Page 1 of 1

VASP 6.5.1: HSE06 vibrational frequencies (IBRION=5) killed by Slurm OOM (works in 5.4.4)

Posted: Fri Feb 06, 2026 11:31 am
by pablog._lustemberg1

Hello,

I am running vibrational frequencies with HSE06 in VASP 6.5.1 (Intel/IMPI). The job fails immediately/early with job.*err, while the same system and workflow runs fine with VASP 5.4.4 on the same machine.

In VASP 6.5.1, Slurm reports multiple oom_kill events and srun: Out Of Memory, and the step gets cancelled.

I can reproduce the same OOM-kill behavior in VASP 6.5.1 using 112, 224, 336, and 448 MPI ranks (tested on the same system and input). The job is terminated by Slurm with oom_kill / Out Of Memory messages.

Key environment/modules:
module load mkl impi intel hdf5/1.10.11 ucx vasp/6.5.1 and srun .../vasp_std.
Job layout: 2 nodes, 224 MPI tasks.
System: 42 atoms (Mg/O/C), k-mesh 1×2×1 (Gamma-centered).
Main INCAR:
ISTART = 0
ICHARG = 2
ALGO = All
NELMDL = -15
EDIFF = 1E-8
ENCUT = 600
EDIFFG = -0.01
IBRION = 5 ! Quasi Newton, faster-efficient close local minima
ISIF = 2
NFREE = 2
NELMIN = 8 ! Use together with IBRION = 1
NSW = 1
POTIM = 0.015
ISPIN = 1
#MAGMOM = 60*0.6
LORBIT = 11
NEDOS = 10001
PREC = Accurate
ISMEAR = 0
SIGMA = 0.05
LREAL= .TRUE.
#Hybrid Functional calculations:
LHFCALC = .TRUE. ! A hybrid XC potential should be used
TIME = 0.40 ! Trial time step for IALGO=5X
LMAXFOCK = 4 ! It might be required to increase, if the system contains f-electrons.
HFSCREEN= 0.207 ! Switch from the PBE0 to HSE03

NPAR = 224 ! IF

VASP OUTPUTs
NWRITE = 2
LCHARG = .TRUE.
LWAVE = .TRUE.

Parallelization: I tested NPAR=224 (current), and also tried NPAR=1 / other values: VASP 6.5.1 still gets OOM-killed.

job.*err excerpt (summary):
slurmstepd: error: Detected ... oom_kill events ...
srun: error: ... tasks ... Out Of Memory
I will attach a minimal reproducible zip

Specific questions
1. Is the OOM behavior in VASP 6.5.1 expected for hybrid + frequencies (IBRION=5)?
I am surprised because the same setup runs with VASP 5.4.4, and the system is small (42 atoms, 1×2×1 k-points).

2. Is my parallelization setting inappropriate for hybrid calculations in 6.5.1?
In particular: should NPAR be removed (or forced to 1) and instead use NCORE?
Could large MPI task counts (224 ranks) trigger excessive replicated-memory overhead in 6.5.1 for exact exchange?

3. Is there any recommended low-memory setting for HSE06 in VASP 6.5.1 for force-constant/frequency runs?
e.g., recommended combinations of MPI ranks vs.
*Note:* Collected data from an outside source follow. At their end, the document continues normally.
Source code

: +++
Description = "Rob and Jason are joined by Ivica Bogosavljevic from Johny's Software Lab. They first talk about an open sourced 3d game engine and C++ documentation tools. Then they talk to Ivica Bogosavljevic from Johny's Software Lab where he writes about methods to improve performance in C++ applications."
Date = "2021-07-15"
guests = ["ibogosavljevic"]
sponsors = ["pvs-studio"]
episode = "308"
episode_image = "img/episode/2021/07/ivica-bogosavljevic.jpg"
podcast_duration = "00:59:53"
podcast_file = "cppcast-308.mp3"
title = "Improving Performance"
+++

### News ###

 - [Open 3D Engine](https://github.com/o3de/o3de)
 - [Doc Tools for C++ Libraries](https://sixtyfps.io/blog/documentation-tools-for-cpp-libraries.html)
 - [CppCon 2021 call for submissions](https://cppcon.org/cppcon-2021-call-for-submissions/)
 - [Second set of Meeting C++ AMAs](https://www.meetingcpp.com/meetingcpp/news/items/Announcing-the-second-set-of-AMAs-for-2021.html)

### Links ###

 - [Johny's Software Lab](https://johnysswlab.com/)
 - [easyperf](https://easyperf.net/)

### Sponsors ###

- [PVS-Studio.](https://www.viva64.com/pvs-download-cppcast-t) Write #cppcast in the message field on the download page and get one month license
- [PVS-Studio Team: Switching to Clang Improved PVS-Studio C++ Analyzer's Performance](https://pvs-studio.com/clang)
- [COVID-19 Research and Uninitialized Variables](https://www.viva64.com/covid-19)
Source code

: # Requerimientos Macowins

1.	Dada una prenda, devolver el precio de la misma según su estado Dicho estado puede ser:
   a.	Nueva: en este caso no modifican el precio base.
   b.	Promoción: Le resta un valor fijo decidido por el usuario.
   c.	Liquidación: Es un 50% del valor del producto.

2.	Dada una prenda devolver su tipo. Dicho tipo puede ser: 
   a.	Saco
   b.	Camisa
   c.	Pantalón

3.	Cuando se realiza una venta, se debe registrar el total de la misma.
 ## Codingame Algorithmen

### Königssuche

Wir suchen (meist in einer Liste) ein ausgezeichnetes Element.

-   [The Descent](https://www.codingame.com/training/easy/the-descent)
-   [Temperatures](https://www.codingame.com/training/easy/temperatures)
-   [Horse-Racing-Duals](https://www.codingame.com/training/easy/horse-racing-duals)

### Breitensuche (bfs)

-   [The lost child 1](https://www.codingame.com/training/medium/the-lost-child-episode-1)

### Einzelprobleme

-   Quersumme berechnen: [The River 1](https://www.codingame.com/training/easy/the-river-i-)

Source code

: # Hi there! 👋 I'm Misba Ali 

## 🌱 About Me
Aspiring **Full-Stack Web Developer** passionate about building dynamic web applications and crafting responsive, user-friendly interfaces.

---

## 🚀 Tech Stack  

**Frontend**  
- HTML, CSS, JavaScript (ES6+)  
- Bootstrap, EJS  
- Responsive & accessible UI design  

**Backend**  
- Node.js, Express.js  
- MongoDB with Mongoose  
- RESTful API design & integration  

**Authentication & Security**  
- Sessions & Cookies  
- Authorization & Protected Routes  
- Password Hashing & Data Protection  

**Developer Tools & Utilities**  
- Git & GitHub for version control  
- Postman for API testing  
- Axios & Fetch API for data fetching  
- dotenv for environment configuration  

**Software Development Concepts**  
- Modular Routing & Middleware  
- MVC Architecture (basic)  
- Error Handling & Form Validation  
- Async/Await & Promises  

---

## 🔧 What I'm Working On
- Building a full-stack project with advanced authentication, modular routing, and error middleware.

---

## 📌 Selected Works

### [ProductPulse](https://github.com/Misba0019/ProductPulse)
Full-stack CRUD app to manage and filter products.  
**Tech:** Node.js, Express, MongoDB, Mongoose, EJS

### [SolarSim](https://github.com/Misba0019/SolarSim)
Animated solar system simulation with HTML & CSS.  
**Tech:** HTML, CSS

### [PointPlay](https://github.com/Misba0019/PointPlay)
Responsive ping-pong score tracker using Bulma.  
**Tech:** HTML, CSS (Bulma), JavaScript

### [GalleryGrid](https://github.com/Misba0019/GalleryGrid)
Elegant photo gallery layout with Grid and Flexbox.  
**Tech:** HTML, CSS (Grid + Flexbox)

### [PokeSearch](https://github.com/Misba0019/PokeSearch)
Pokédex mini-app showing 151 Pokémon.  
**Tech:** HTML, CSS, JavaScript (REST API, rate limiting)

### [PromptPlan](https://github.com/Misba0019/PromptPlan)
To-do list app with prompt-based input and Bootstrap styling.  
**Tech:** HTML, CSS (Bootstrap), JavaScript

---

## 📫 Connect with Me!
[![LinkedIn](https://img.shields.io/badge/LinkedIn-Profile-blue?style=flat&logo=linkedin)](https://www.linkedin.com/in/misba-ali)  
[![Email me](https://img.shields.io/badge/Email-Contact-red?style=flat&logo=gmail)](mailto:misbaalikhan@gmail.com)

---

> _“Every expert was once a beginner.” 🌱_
OMP threads, or specific tags that reduce Fock-memory footprint.


Re: VASP 6.5.1: HSE06 vibrational frequencies (IBRION=5) killed by Slurm OOM (works in 5.4.4)

Posted: Fri Feb 06, 2026 2:47 pm
by alex

Hi Pablo,

my guess is that if your machines are not well equipped with memory you'll never get through.

A workaround is to use less tasks per physical box, e.g. only half or even quarter to allow processes to allocate more memory per process.

Sorry for the bad news,

alex


Re: VASP 6.5.1: HSE06 vibrational frequencies (IBRION=5) killed by Slurm OOM (works in 5.4.4)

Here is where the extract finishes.